Thomas ne se situerait-il pas à ce moment où il a fallu que les apôtres, les disciples quittent la foi des apparitions pour entrer dans la foi de l'Église, qui se vit en l'absence du Ressuscité, la foi vécue sans qu'on voit, touche, entende le Ressuscité. N’est-ce pas intéressant pour nous de lire ainsi ce récit dont l’auteur en était sûrement arrivé lui aussi à cette étape de sa vie de croyant ? Pourquoi alors ne pas voir en Thomas, non pas quelqu'un qui est hésitant à croire, mais plutôt le dernier à croire en présence du Ressuscité et le premier à n'avoir plus besoin de le voir et de le toucher pour s'écrier : Mon Seigneur et mon Dieu !

Peut-être devons-nous remercier Thomas. Il ose poser les questions que nous gardons dans le secret de notre coeur et son audace nous vaut cette belle réponse de Jésus, cette réponse qu’il nous fait tellement plaisir d’entendre : Heureux ceux et celles qui croient sans avoir vu. Cette béatitude dite par Jésus, à la fin de cette dernière rencontre avec ses disciples, ne comporte aucun reproche à l'égard de Thomas. Elle concerne tous les disciples, tous ceux et celles qui viendront après ceux et celles qui ont vécu avec Jésus. Et nous sommes de ceux-là, de celles-là !

Jésus nous dit ce matin que si nous n'avons pas pu le voir, le toucher, l'entendre, nous ne sommes pas pour autant moins heureux que Thomas et tous les autres. Notre situation n'est pas tellement différente de la leur. Eux aussi, même s'ils ont vu Jésus, ont dû s'engager personnellement dans la foi après l’Ascension. Il nous faut remarquer que saint Jean termine son Évangile, le dernier des quatre évangiles, en s’adressant à ses lecteurs, à nous. D’abord par cette parole de Jésus, cette béatitude que nous accueillons avec joie en ce temps pascal : Heureux ceux et celles qui croient sans avoir vu. Et aussi par ces autres paroles de l’Évangéliste, les dernières : Cela vous est dit pour que vous croyiez que Jésus est le Christ, le Fils de Dieu, et pour qu’en croyant, vous ayez la vie en son nom.

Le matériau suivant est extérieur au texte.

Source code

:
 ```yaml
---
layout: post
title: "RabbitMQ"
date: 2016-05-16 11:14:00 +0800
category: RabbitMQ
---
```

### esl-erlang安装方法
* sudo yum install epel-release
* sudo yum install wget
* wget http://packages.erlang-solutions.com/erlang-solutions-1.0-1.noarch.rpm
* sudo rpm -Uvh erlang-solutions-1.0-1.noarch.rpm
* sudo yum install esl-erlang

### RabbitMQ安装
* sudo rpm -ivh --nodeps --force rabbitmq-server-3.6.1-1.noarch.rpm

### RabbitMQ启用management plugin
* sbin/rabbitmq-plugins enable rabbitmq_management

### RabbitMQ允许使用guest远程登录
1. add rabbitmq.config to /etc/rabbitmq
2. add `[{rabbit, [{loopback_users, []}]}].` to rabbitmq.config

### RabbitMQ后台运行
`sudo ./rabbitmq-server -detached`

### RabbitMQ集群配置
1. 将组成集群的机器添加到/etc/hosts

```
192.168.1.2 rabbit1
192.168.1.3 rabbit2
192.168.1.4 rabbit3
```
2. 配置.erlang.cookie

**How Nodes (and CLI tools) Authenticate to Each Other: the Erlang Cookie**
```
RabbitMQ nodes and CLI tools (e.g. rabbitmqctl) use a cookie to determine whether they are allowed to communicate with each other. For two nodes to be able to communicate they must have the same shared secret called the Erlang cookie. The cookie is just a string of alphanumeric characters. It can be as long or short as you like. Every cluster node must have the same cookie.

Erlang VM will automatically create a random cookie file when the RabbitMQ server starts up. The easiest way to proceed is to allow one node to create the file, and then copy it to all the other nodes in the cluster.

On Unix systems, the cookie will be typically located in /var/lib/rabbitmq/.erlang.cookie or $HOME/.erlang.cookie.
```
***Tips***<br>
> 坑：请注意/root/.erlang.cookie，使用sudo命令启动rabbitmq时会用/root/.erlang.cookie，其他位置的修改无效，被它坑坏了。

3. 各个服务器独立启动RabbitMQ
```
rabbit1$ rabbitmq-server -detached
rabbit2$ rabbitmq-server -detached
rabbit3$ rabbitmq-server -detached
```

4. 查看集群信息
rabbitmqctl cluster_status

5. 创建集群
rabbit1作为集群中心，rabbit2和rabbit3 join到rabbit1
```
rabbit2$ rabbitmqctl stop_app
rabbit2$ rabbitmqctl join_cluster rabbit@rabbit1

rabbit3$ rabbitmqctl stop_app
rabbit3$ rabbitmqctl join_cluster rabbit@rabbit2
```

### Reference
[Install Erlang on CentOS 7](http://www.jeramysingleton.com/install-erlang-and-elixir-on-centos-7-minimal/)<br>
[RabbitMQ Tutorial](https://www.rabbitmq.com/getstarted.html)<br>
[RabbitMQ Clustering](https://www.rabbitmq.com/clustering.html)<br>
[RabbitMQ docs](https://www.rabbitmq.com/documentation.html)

Saint Jean ne parle pas de la vie au-delà de la mort, de la vie éternelle, cela a déjà été annoncé, et tout au long de son Évangile. Il parle alors de la vie maintenant, à partir du moment où dans la foi on croit que Jésus est ressuscité et vivant. Le dernier des évangiles se termine en racontant comment la foi en la résurrection a profondément marqué, transformé la vie de celles et ceux qui en sont devenus des témoins. Les évangiles nous racontent comment la foi a libéré Marie-Madeleine de sa tristesse, de sa désolation, comment elle a rempli de joie les disciples que la peur avait enfermés derrière des portes verrouillées, comment elle a dégagé Thomas de son incrédulité !

La foi en Jésus, ressuscité et vivant change celles et ceux qui l’accueillent, elle fait découvrir le vrai sens de la vie, qu’elle vaut la peine d’être vécue. Voir sa vie transformée, et dès maintenant, ne serait-ce pas cela bénéficier ce cette vie à laquelle ouvre la foi ? L’existence, notre vie de chaque jour, de chaque semaine reste la même avec ses moments de réussite et de joie, et aussi avec ses problèmes et ses moments difficiles, nous en savons quelque chose présentement. La foi qui nous habite, nous guide se montre capable d’y mettre de la lumière et de l’espérance. Jésus vint et il était là au milieu d’eux. Les disciples furent remplis de joie en voyant le Seigneur. … Je vous verrai de nouveau et votre cœur se réjouira, et votre joie, personne ne vous l’enlèvera.